Qui tam relators tend to focus on areas where compliance with the law is a sophisticated and imprecise art. These are areas for which there have typically been undeniable public disclosures, most often in the form of audits and in the media, and state agencies continue to debate the best solutions in addressing them. Allowing these relators to move forward with such actions will not only further the injustice of allowing private individuals to reap the benefits of statutes that were not intended to apply to them, but will also allow these often unsophisticated and opportunistic individuals to set policy in very difficult and sensitive areas of the law, divorced entirely from seasoned policymakers striving to implement sound resolutions to these complex areas of law. Hence, states should begin to rethink their characterization of proper relators. A proper relator should be a true whistleblower with actual insider knowledge of violations of the FCA. More important, given the complexity of state tax issues and the need for such issues to be uniformly applied by state departments of revenue, states should unequivocally reject the application of FCAs to state and local taxes. [6]


[1] Jordan M. Goodman is a partner with Kilpatrick Townsend & Stockton LLP, where he co-chairs the firm’s state and local tax practice. He plans for and resolves state and local tax controversies for multistate and multinational corporations and has successfully resolved state tax controversies in virtually every state. He lectures and writes frequently on numerous state and local tax topics, and also is a Certified Public Accountant. Jesse Feinstein an associate attorney with Kilpatrick Townsend and Stockton LLP where he focuses his practice on State and Local Tax matters.

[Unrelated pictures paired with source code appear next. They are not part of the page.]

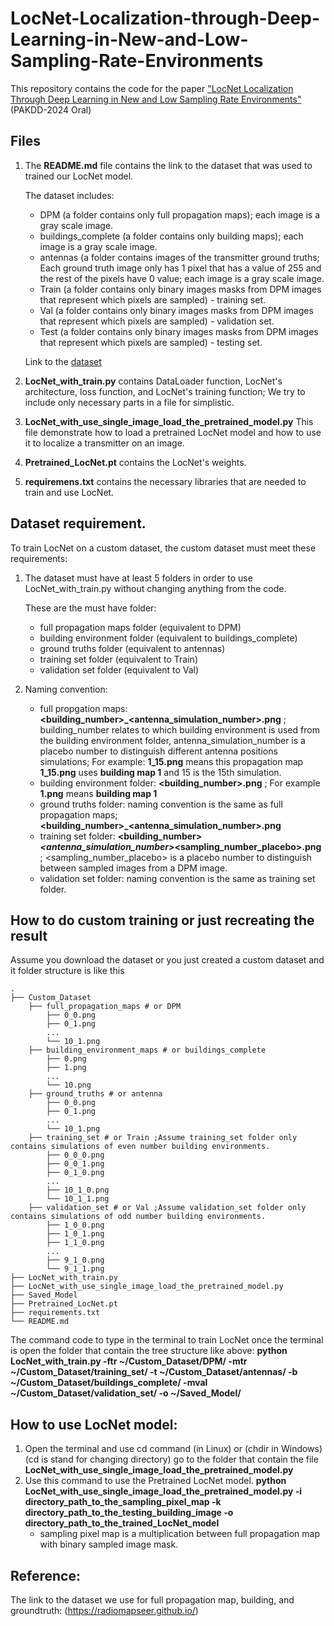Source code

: # LocNet-Localization-through-Deep-Learning-in-New-and-Low-Sampling-Rate-Environments
This repository contains the code for the paper ["LocNet Localization Through Deep Learning in New and Low Sampling Rate Environments"](https://drive.google.com/file/d/1l3n6mgauMbAxEtiDcCP4a1yQhEpAWYIv/view?usp=sharing) (PAKDD-2024 Oral)
## Files
1. The <b>README.md</b> file contains the link to the dataset that was used to trained our LocNet model.

    The dataset includes:
    - DPM (a folder contains only full propagation maps); each image is a gray scale image.
    - buildings_complete (a folder contains only building maps); each image is a gray scale image.
    - antennas (a folder contains images of the transmitter ground truths; Each ground truth image only has 1 pixel that has a value of 255 and the rest of the pixels have 0 value; each image is a gray scale image. 
    - Train (a folder contains only binary images masks from DPM images that represent which pixels are sampled) - training set.
    - Val (a folder contains only binary images masks from DPM images that represent which pixels are sampled) - validation set.
    - Test (a folder contains only binary images masks from DPM images that represent which pixels are sampled) - testing set.

    Link to the [dataset](https://drive.google.com/file/d/1fZEPc5YwNNqKPGGTw5I3KTaEbBFeeSUZ/view?usp=sharing)
3. <b>LocNet_with_train.py</b> contains DataLoader function, LocNet's architecture, loss function, and LocNet's training function; We try to include only necessary parts in a file for simplistic.
4. <b>LocNet_with_use_single_image_load_the_pretrained_model.py</b> This file demonstrate how to load a pretrained LocNet model and how to use it to localize a transmitter on an image.
5. <b>Pretrained_LocNet.pt</b> contains the LocNet's weights.
6. <b>requiremens.txt</b> contains the necessary libraries that are needed to train and use LocNet.
## Dataset requirement.
To train LocNet on a custom dataset, the custom dataset must meet these requirements:
1. The dataset must have at least 5 folders in order to use LocNet_with_train.py without changing anything from the code.

    These are the must have folder:
    - full propagation maps folder (equivalent to DPM)
    - building environment folder (equivalent to buildings_complete)
    - ground truths folder (equivalent to antennas)
    - training set folder (equivalent to Train)
    - validation set folder (equivalent to Val)
2. Naming convention:
    - full propgation maps:<b><building_number>_<antenna_simulation_number>.png</b> ; building_number relates to which building environment is used from the building environment folder, antenna_simulation_number is a placebo number to distinguish different antenna positions simulations; For example: <b>1_15.png</b> means this propagation map <b>1_15.png</b> uses <b>building map 1</b> and 15 is the 15th simulation.
    - building environment folder: <b><building_number>.png</b> ; For example <b>1.png</b> means <b>building map 1</b>
    - ground truths folder: naming convention is the same as full propagation maps; <b><building_number>_<antenna_simulation_number>.png</b>
    - training set folder: <b><building_number>_<antenna_simulation_number>_<sampling_number_placebo>.png</b> ; <sampling_number_placebo> is a placebo number to distinguish between sampled images from a DPM image.
    - validation set folder: naming convention is the same as training set folder.
## How to do custom training or just recreating the result
Assume you download the dataset or you just created a custom dataset and it folder structure is like this

    .
    ├── Custom_Dataset                  
        ├── full_propagation_maps # or DPM
            ├── 0_0.png
            ├── 0_1.png
            ...
            └── 10_1.png
        ├── building_environment_maps # or buildings_complete
            ├── 0.png
            ├── 1.png
            ...
            └── 10.png
        ├── ground_truths # or antenna
            ├── 0_0.png
            ├── 0_1.png
            ...
            └── 10_1.png
        ├── training_set # or Train ;Assume training_set folder only contains simulations of even number building environments.
            ├── 0_0_0.png
            ├── 0_0_1.png
            ├── 0_1_0.png
            ...
            ├── 10_1_0.png
            └── 10_1_1.png
        ├── validation_set # or Val ;Assume validation_set folder only contains simulations of odd number building environments.
            ├── 1_0_0.png
            ├── 1_0_1.png
            ├── 1_1_0.png
            ...
            ├── 9_1_0.png
            └── 9_1_1.png
    ├── LocNet_with_train.py
    ├── LocNet_with_use_single_image_load_the_pretrained_model.py
    ├── Saved_Model
    ├── Pretrained_LocNet.pt
    ├── requirements.txt
    └── README.md

The command code to type in the terminal to train LocNet once the terminal is open the folder that contain the tree structure like above: <b>python LocNet_with_train.py -ftr ~/Custom_Dataset/DPM/ -mtr ~/Custom_Dataset/training_set/ -t ~/Custom_Dataset/antennas/ -b ~/Custom_Dataset/buildings_complete/ -mval ~/Custom_Dataset/validation_set/ -o ~/Saved_Model/</b>

## How to use LocNet model:
1. Open the terminal and use cd command (in Linux) or (chdir in Windows) (cd is stand for changing directory) go to the folder that contain the file <b>LocNet_with_use_single_image_load_the_pretrained_model.py</b>
2. Use this command to use the Pretrained LocNet model. <b>python LocNet_with_use_single_image_load_the_pretrained_model.py -i directory_path_to_the_sampling_pixel_map -k directory_path_to_the_testing_building_image -o directory_path_to_the_trained_LocNet_model</b>
    - sampling pixel map is a multiplication between full propagation map with binary sampled image mask.
## Reference:
The link to the dataset we use for full propagation map, building, and groundtruth: (https://radiomapseer.github.io/)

[2] See False Claims Act, ch. 67, 12 Stat. 696 (1863) (current version codified at 31 USC §§3729 and 3730 )

[3] The shorthand term qui tam derives from ‘the Latin phrase qui tam pro domino rege quam pro se ipso in hac parte sequitur, which means ‘who pursues this action on our Lord the King's behalf as well as his own.‘‘ See State ex rel. McCann v. Bank of America, N.A., 191 Cal. App. 4th 897, 120 Cal. Rptr. 3d 204 (1st Dist., 2011), fn. 4 (internal citation and quotation marks omitted). That private individual, or ‘relator,‘ who pursues the action has become known also as a ‘whistleblower.’

[4] Cal. Gov't Code §§12650 to 12656.

[5] See the website of the Taxpayers Against Fraud Educational Fund (TAFEF), at www.taf.org (select ‘Resources by Topic‘ and, under ‘FCA,‘ click on ‘State FCAs‘). Most states have adopted their FCAs since 2000. As described on the website, TAFEF is ‘a nonprofit, public interest organization dedicated to combating fraud against the government and protecting public resources through public-private partnerships.‘ Taxpayers Against Fraud (TAF, the IRC §501(c)(4) arm of the TAFEF) advocates for ‘legislation, rules and regulations creating and enhancing whistleblower reward and private enforcement provisions in federal and state laws.’

[6] For a contrary view, see, e.g., Bruegger, ‘Tax Whistleblower Proceedings at the State Level: Common Themes and a Call to Action,’ 19 JMT 12 (May 2009).

DISCLAIMER: Because of the generality of this update, the information provided herein may not be applicable in all situations and should not be acted upon without specific legal advice based on particular situations. Attorney Advertising.